Could you write out the lines below exactly, beginning with the first and finishing with the one that contains "관련 통계 데이터**를"?
--- START ---
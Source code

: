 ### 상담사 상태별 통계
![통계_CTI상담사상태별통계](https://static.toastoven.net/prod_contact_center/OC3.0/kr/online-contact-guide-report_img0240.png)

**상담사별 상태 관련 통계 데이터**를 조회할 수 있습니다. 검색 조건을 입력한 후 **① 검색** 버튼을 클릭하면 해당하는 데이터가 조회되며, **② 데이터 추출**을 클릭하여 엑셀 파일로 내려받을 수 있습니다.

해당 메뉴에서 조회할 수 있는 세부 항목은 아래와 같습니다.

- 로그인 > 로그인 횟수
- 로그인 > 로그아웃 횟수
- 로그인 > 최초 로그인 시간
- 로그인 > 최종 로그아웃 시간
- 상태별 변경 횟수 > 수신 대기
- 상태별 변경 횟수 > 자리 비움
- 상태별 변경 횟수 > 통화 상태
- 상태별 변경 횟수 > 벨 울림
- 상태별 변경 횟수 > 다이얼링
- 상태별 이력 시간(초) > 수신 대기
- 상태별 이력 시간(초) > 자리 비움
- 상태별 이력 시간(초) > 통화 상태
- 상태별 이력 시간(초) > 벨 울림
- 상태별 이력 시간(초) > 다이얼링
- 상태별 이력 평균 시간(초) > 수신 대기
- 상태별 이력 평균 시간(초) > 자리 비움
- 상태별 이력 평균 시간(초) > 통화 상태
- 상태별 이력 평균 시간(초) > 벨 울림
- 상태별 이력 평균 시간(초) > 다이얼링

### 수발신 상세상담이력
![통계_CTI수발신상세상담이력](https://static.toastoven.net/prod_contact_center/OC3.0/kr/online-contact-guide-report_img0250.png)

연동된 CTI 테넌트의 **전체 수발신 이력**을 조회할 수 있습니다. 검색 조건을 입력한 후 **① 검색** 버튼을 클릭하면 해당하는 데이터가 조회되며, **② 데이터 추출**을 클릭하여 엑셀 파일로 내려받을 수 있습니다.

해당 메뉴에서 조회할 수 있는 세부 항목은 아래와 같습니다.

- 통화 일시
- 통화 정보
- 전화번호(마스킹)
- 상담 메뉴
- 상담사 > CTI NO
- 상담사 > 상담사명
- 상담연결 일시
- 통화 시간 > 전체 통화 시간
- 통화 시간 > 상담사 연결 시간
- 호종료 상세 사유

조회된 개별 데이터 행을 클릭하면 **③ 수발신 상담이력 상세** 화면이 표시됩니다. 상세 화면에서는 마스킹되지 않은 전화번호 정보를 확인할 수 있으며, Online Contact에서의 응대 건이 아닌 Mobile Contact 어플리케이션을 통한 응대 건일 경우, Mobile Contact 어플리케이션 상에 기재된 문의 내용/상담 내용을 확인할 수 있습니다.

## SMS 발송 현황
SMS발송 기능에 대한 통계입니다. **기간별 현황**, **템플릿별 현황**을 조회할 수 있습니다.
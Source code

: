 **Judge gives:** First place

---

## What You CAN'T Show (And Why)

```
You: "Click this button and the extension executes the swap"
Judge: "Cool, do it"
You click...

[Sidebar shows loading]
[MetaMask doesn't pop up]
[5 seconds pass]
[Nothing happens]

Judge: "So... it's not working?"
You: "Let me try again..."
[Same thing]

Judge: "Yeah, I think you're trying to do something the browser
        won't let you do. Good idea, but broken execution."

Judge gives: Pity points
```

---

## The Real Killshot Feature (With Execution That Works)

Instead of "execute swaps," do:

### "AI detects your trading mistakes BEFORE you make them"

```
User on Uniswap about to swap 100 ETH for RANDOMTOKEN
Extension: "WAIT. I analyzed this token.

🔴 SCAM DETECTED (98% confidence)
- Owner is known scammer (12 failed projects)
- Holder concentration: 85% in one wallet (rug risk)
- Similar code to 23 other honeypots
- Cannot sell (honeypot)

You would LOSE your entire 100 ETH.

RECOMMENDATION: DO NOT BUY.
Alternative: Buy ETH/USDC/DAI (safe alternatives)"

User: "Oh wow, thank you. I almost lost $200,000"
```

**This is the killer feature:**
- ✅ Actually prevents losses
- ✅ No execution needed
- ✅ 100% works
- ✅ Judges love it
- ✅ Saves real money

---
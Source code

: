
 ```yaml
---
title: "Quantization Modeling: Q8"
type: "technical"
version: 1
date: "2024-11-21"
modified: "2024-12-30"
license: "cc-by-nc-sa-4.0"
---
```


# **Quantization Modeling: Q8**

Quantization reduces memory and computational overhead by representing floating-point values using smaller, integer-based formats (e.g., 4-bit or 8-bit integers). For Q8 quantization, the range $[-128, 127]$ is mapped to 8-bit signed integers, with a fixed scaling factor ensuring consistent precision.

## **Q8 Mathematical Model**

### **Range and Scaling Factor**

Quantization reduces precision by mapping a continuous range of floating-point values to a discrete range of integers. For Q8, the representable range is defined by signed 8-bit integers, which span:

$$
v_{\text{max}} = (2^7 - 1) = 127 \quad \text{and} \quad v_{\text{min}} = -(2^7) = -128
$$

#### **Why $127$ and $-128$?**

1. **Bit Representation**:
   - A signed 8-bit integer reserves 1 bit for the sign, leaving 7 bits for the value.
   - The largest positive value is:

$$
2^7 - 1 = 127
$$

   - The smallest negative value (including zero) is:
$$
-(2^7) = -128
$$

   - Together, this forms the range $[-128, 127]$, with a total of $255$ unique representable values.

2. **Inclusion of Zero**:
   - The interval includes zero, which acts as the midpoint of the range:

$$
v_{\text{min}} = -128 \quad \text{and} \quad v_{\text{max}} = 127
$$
--- END ---
[The answer]
Source code

: ### 상담사 상태별 통계
![통계_CTI상담사상태별통계](https://static.toastoven.net/prod_contact_center/OC3.0/kr/online-contact-guide-report_img0240.png)

**상담사별 상태 관련 통계 데이터**를 조회할 수 있습니다. 검색 조건을 입력한 후 **① 검색** 버튼을 클릭하면 해당하는 데이터가 조회되며, **② 데이터 추출**을 클릭하여 엑셀 파일로 내려받을 수 있습니다.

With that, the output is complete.